Add support for YML files in `conda create --file` (WIP) #14113

jaimergp · 2024-08-01T15:38:36Z

Description

Looking into parts of #11633 (conda env create -> conda create).

This is the minimum effort required to have YML support in conda create. It has a few problems UX-wise, though:

There's no yes/no prompt
The reported information is different (terser)
We can't get the --name from the environment.yml file
It doesn't support the pseudo-plugin system

This is just here to see what breaks and inform of the challenges in conda.cli.install to make a case for a bigger refactor.

What I would like to have instead

I envision a new Environment class that CLIs need to fulfill with details such as packages, channels or solver settings, and then this class delegates to the adequate install backends (solver, explicit...). This starts to build up a homogeneized Environment schema that could look like a potential conda.toml or environment.yml v2. That's a big change so I'll draft a roadmap to get there if interested. My idea would be to have a single file that represents the input state of the environment, and then operating on the environment would mean editing that file (on disk or virtually), and then applying the changes to disk. Again, borrowing a few concepts from the Pixi model.

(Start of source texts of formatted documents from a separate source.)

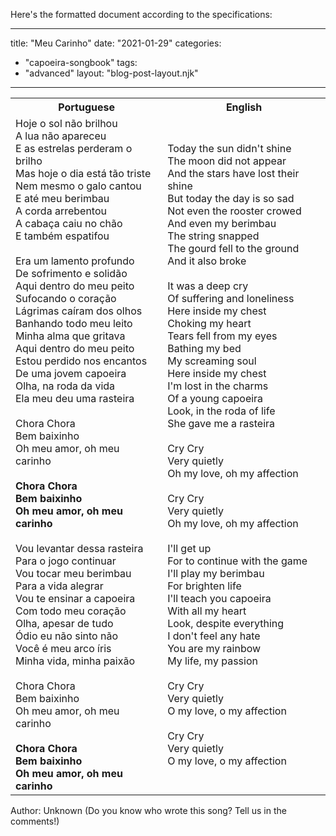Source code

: Here's the formatted document according to the specifications:

---
title: "Meu Carinho"
date: "2021-01-29"
categories: 
  - "capoeira-songbook"
tags: 
  - "advanced"
layout: "blog-post-layout.njk"
---

<table class="capoeira-table">
    <tr class="header-row">
        <th>Portuguese</th>
        <th>English</th>
    </tr>
    <tr>
        <td>Hoje o sol não brilhou<br>
A lua não apareceu<br>
E as estrelas perderam o brilho<br>
Mas hoje o dia está tão triste<br>
Nem mesmo o galo cantou<br>
E até meu berimbau<br>
A corda arrebentou<br>
A cabaça caiu no chão<br>
E também espatifou<br>
<br>
Era um lamento profundo<br>
De sofrimento e solidão<br>
Aqui dentro do meu peito<br>
Sufocando o coração<br>
Lágrimas caíram dos olhos<br>
Banhando todo meu leito<br>
Minha alma que gritava<br>
Aqui dentro do meu peito<br>
Estou perdido nos encantos<br>
De uma jovem capoeira<br>
Olha, na roda da vida<br>
Ela meu deu uma rasteira<br>
<br>
Chora Chora<br>
Bem baixinho<br>
Oh meu amor, oh meu carinho<br>
<br>
<strong>Chora Chora<br>
Bem baixinho<br>
Oh meu amor, oh meu carinho</strong><br>
<br>
Vou levantar dessa rasteira<br>
Para o jogo continuar<br>
Vou tocar meu berimbau<br>
Para a vida alegrar<br>
Vou te ensinar a capoeira<br>
Com todo meu coração<br>
Olha, apesar de tudo<br>
Ódio eu não sinto não<br>
Você é meu arco íris<br>
Minha vida, minha paixão<br>
<br>
Chora Chora<br>
Bem baixinho<br>
Oh meu amor, oh meu carinho<br>
<br>
<strong>Chora Chora<br>
Bem baixinho<br>
Oh meu amor, oh meu carinho</strong></td>
        <td>Today the sun didn't shine<br>
The moon did not appear<br>
And the stars have lost their shine<br>
But today the day is so sad<br>
Not even the rooster crowed<br>
And even my berimbau<br>
The string snapped<br>
The gourd fell to the ground<br>
And it also broke<br>
<br>
It was a deep cry<br>
Of suffering and loneliness<br>
Here inside my chest<br>
Choking my heart<br>
Tears fell from my eyes<br>
Bathing my bed<br>
My screaming soul<br>
Here inside my chest<br>
I'm lost in the charms<br>
Of a young capoeira<br>
Look, in the roda of life<br>
She gave me a rasteira<br>
<br>
Cry Cry<br>
Very quietly<br>
Oh my love, oh my affection<br>
<br>
Cry Cry<br>
Very quietly<br>
Oh my love, oh my affection<br>
<br>
I'll get up<br>
For to continue with the game<br>
I'll play my berimbau<br>
For brighten life<br>
I'll teach you capoeira<br>
With all my heart<br>
Look, despite everything<br>
I don't feel any hate<br>
You are my rainbow<br>
My life, my passion<br>
<br>
Cry Cry<br>
Very quietly<br>
O my love, o my affection<br>
<br>
Cry Cry<br>
Very quietly<br>
O my love, o my affection</td>
    </tr>
</table>

<figcaption>

Author: Unknown (Do you know who wrote this song? Tell us in the comments!)

</figcaption>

Edit: I went ahead and implemented parts of the details dropdown. See this comment: #14113 (comment)

Checklist - did you ...

Add a file to the news directory (using the template) for the next release's release notes?
Add / update necessary tests?
Add / update outdated documentation?

codspeed-hq · 2024-08-01T16:41:52Z

CodSpeed Performance Report

Merging #14113 will degrade performances by 14.78%

_{Comparing jaimergp:conda-create-yml (eee2ea7) with main (7c4941c)}

Summary

❌ 3 regressions
✅ 18 untouched benchmarks

⚠️ Please fix the performance issues or acknowledge them on CodSpeed.

Benchmarks breakdown

	Benchmark	`main`	`jaimergp:conda-create-yml`	Change
❌	`test_install[classic]`	220.5 ms	258.7 ms	-14.78%
❌	`test_update[classic-update]`	275.1 ms	309.5 ms	-11.12%
❌	`test_update[classic-upgrade]`	270.7 ms	309 ms	-12.41%

jaimergp · 2024-08-06T07:54:40Z

I expanded a little bit on that details tag above.

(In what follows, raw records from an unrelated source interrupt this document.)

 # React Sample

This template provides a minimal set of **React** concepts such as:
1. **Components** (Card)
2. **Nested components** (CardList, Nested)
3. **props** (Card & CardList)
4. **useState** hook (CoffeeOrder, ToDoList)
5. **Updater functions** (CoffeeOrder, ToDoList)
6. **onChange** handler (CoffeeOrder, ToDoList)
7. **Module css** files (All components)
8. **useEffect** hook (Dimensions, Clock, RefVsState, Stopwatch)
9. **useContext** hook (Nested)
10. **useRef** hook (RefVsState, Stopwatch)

conda environment modification UX

There are four main commands:

conda create: Creates a new environment (identified by name or full path). Accepts a list of MatchSpec strings and/or a list of TXT files containing MatchSpecs. Paths and URLs are also accepted.
conda install: Same as create, but it expects an existing environment.
conda remove: Removes package(s) from the environment, and their dependents. Can also remove the full environment if --all is passed.
conda update: Installs the latest version of a package already installed, as long as it's solvable.

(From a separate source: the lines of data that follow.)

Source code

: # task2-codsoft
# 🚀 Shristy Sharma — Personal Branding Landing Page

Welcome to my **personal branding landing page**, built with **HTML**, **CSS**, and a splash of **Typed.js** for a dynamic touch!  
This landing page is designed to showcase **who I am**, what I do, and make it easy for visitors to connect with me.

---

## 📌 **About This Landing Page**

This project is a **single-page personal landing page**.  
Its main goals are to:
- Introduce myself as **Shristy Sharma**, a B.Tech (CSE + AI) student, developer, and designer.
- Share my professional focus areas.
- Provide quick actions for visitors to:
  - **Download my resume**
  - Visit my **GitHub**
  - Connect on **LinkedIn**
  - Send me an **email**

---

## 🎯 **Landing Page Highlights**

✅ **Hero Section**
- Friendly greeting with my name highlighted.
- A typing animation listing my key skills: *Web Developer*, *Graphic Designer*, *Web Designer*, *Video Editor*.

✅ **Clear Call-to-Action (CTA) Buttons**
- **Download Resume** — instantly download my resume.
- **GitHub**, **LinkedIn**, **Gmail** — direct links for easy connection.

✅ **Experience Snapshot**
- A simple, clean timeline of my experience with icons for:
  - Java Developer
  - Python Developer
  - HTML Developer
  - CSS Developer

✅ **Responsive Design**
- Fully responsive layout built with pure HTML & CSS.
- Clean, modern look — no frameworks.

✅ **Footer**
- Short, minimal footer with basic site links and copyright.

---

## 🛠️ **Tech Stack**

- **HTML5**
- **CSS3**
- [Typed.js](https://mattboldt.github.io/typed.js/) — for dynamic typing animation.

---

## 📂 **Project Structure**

All of these can be tackled as the same type of input if expressed as a single input file. Let's assume that file is environment.yml for practical purposes.

conda create -n env -c conda-forge python=3.10:

name: env
channels:
- conda-forge
dependencies:
- python=3.10

conda install -n env numpy just means adding numpy to the implicit file:

name: env
channels:
- conda-forge
dependencies:
- python=3.10
- numpy=*  #

conda update -n python means unpinning python, solving, and then repinning to the resolved version. Note this command only accepts package names.

name: env
channels:
- conda-forge
dependencies:
- python=*  # would become python=3.12 
- numpy=*

conda remove numpy is as obvious as it sounds; remove its entry and resolve:

name: env
channels:
- conda-forge
dependencies:
- python=*  # would become python=3.12

However conda remove can also remove dependencies not explicitly in the input file, but maybe transitory dependencies that are part of the one of the variants. For example, mkl BLAS for numpy. We can conda remove mkl and we would obtain openblas instead, while still keeping numpy. We would need an extra input field to prevent a package from being installed, similar to run_constrained in meta.yaml. This can operate as a series of pins too!

name: env
channels:
- conda-forge
dependencies:
- python=*  # would become python=3.12
constraints:
- mkl <0 # removes or prevents installation of mkl

`--file` flags

The --file flag (which can be specified multiple times) accepts TXT files. These TXT files have newline-separated MatchSpecs or URLs. #-leading lines are ignored. If @EXPLICIT is in the file, it's considered an explicit install with no solver invocation: the URLs are just fetched and linked in order of appearance.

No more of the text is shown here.